Source texts of formatted documents
____

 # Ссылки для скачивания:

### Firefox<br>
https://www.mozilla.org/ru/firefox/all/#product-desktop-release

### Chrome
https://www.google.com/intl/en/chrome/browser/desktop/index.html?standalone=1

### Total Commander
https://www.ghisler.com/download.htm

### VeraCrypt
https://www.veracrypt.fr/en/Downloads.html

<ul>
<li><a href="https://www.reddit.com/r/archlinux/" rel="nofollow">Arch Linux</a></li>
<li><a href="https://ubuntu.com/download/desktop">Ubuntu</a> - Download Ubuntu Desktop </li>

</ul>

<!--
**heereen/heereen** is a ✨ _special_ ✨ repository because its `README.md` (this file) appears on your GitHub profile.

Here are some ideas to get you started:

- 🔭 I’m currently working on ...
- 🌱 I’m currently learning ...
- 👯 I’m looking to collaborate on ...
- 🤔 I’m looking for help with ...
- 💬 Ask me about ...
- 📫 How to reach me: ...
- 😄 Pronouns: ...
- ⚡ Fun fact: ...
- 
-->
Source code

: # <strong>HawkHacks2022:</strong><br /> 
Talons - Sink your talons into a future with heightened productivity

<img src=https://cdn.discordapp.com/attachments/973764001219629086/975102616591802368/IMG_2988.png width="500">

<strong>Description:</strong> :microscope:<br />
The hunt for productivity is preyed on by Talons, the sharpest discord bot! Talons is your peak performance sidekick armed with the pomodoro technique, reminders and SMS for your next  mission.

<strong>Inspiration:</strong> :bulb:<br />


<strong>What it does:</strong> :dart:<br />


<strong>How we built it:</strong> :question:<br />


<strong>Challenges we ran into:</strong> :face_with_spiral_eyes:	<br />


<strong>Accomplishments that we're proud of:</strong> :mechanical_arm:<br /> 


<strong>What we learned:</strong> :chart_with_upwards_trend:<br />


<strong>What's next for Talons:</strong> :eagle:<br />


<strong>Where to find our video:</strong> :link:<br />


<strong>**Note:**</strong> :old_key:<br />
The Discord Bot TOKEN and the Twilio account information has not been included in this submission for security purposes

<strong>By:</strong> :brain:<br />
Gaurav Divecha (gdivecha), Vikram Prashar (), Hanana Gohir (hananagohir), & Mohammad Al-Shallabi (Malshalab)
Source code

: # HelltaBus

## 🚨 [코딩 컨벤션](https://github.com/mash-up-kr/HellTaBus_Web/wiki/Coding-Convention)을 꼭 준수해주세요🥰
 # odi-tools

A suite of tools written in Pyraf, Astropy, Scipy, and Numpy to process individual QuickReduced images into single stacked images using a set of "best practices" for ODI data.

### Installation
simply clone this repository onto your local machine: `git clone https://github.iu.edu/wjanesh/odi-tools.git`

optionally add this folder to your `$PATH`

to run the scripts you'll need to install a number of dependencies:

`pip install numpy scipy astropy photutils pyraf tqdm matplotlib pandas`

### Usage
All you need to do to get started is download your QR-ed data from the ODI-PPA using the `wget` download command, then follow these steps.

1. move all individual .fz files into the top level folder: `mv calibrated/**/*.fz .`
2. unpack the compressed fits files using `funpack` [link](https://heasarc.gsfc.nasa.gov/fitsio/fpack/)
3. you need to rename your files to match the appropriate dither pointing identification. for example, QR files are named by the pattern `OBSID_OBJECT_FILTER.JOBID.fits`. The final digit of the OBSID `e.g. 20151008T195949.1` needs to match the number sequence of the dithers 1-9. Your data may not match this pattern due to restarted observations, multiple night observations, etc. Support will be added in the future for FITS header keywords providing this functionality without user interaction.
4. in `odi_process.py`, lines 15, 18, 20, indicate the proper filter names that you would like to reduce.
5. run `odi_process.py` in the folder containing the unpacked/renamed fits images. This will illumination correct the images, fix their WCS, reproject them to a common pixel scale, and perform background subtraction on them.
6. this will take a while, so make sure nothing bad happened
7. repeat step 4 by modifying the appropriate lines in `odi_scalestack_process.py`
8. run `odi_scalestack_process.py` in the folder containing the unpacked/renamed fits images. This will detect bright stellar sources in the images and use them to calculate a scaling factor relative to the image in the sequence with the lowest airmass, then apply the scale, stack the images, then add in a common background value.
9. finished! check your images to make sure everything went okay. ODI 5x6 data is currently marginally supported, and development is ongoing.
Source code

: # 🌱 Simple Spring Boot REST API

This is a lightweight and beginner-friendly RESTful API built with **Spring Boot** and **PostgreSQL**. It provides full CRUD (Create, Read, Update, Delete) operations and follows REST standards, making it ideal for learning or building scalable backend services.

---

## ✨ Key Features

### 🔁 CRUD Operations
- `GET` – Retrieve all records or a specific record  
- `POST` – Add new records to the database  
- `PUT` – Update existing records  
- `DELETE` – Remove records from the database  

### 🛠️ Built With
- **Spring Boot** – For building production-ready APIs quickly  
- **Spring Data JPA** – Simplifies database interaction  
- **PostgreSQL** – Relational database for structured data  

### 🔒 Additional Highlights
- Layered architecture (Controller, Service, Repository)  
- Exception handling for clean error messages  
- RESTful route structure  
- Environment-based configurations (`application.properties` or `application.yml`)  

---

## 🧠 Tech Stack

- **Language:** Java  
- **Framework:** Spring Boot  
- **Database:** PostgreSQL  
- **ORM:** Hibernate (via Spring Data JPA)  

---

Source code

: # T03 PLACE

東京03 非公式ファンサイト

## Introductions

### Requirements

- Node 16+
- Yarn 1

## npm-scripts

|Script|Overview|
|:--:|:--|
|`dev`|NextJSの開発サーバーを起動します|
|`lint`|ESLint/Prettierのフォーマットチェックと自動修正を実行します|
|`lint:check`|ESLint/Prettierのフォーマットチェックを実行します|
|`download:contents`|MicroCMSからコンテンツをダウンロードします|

____

*Task description*.
Give back, verbatim, the lines from the top of the entries above through the line containing "- 😄 Pronouns: ...".

*Task solution*.
 # Ссылки для скачивания:

### Firefox<br>
https://www.mozilla.org/ru/firefox/all/#product-desktop-release

### Chrome
https://www.google.com/intl/en/chrome/browser/desktop/index.html?standalone=1

### Total Commander
https://www.ghisler.com/download.htm

### VeraCrypt
https://www.veracrypt.fr/en/Downloads.html

<ul>
<li><a href="https://www.reddit.com/r/archlinux/" rel="nofollow">Arch Linux</a></li>
<li><a href="https://ubuntu.com/download/desktop">Ubuntu</a> - Download Ubuntu Desktop </li>

</ul>

<!--
**heereen/heereen** is a ✨ _special_ ✨ repository because its `README.md` (this file) appears on your GitHub profile.

Here are some ideas to get you started:

- 🔭 I’m currently working on ...
- 🌱 I’m currently learning ...
- 👯 I’m looking to collaborate on ...
- 🤔 I’m looking for help with ...
- 💬 Ask me about ...
- 📫 How to reach me: ...
- 😄 Pronouns: ...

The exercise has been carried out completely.